[What needs to be done] Look through the lines below and extract each one that contains "pendant".

[Stored data]
§

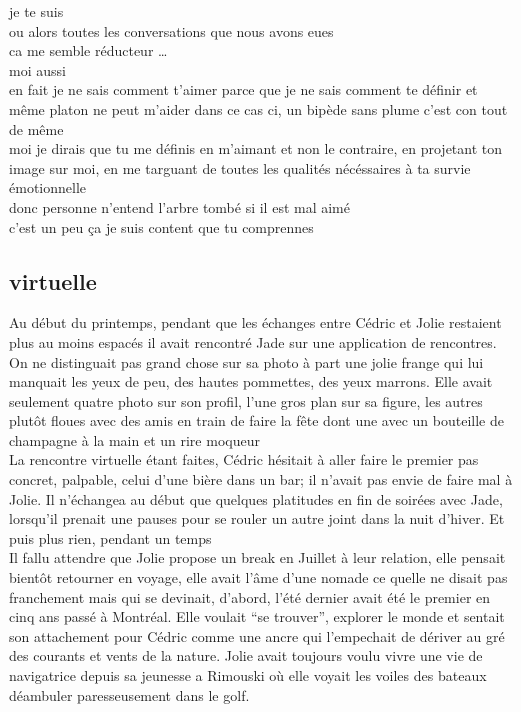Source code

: \documentclass{article}
\begin{document}
je te suis\\

ou alors toutes les conversations que nous avons eues\\

ca me semble réducteur \ldots \\

moi aussi\\

en fait je ne sais comment t'aimer parce que je ne sais comment te définir
et même platon ne peut m'aider dans ce cas ci, un bipède sans plume  c'est con
tout de même\\

moi je dirais que tu me définis en m'aimant et non le contraire, en projetant
ton image sur moi, en me targuant de toutes les qualités nécéssaires à ta survie
émotionnelle\\

donc personne n'entend l'arbre tombé si il est mal aimé\\

c'est un peu ça je suis content que tu comprennes\\

\clearpage

\subsection{virtuelle}

Au début du printemps, pendant que les échanges entre Cédric et Jolie restaient
plus au moins espacés il avait rencontré Jade sur une application de rencontres.
On ne distinguait pas grand chose sur sa photo à part une jolie frange qui lui
manquait les yeux de peu, des hautes pommettes, des yeux marrons. Elle avait
seulement quatre photo sur son profil, l'une gros plan sur sa figure, les autres
plutôt floues avec des amis en train de faire la fête dont une avec un bouteille
de champagne à la main et un rire moqueur\\

La rencontre virtuelle étant faites, Cédric hésitait à aller faire le premier
pas concret, palpable, celui d'une bière dans un bar; il n'avait pas envie de faire mal
à Jolie. Il n'échangea au début que quelques platitudes en fin de soirées avec
Jade, lorsqu'il prenait une pauses pour se rouler un autre joint dans la nuit
d'hiver. Et puis plus rien, pendant un temps\\


Il fallu attendre que Jolie propose un break en Juillet à leur relation, elle
pensait bientôt retourner en voyage, elle avait l'âme d'une nomade ce quelle ne
disait pas franchement mais qui se devinait, d'abord, l'été dernier avait été le
premier en cinq ans passé à Montréal. Elle voulait ``se trouver'', explorer le monde
et sentait son attachement pour Cédric comme une ancre qui l'empechait de dériver
au gré des courants et vents de la nature. Jolie avait toujours voulu vivre une vie
de navigatrice depuis sa jeunesse a Rimouski où elle voyait les voiles des bateaux
déambuler paresseusement dans le  golf.\\
\end{document}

§

[Expected answer]
Au début du printemps, pendant que les échanges entre Cédric et Jolie restaient
d'hiver. Et puis plus rien, pendant un temps\\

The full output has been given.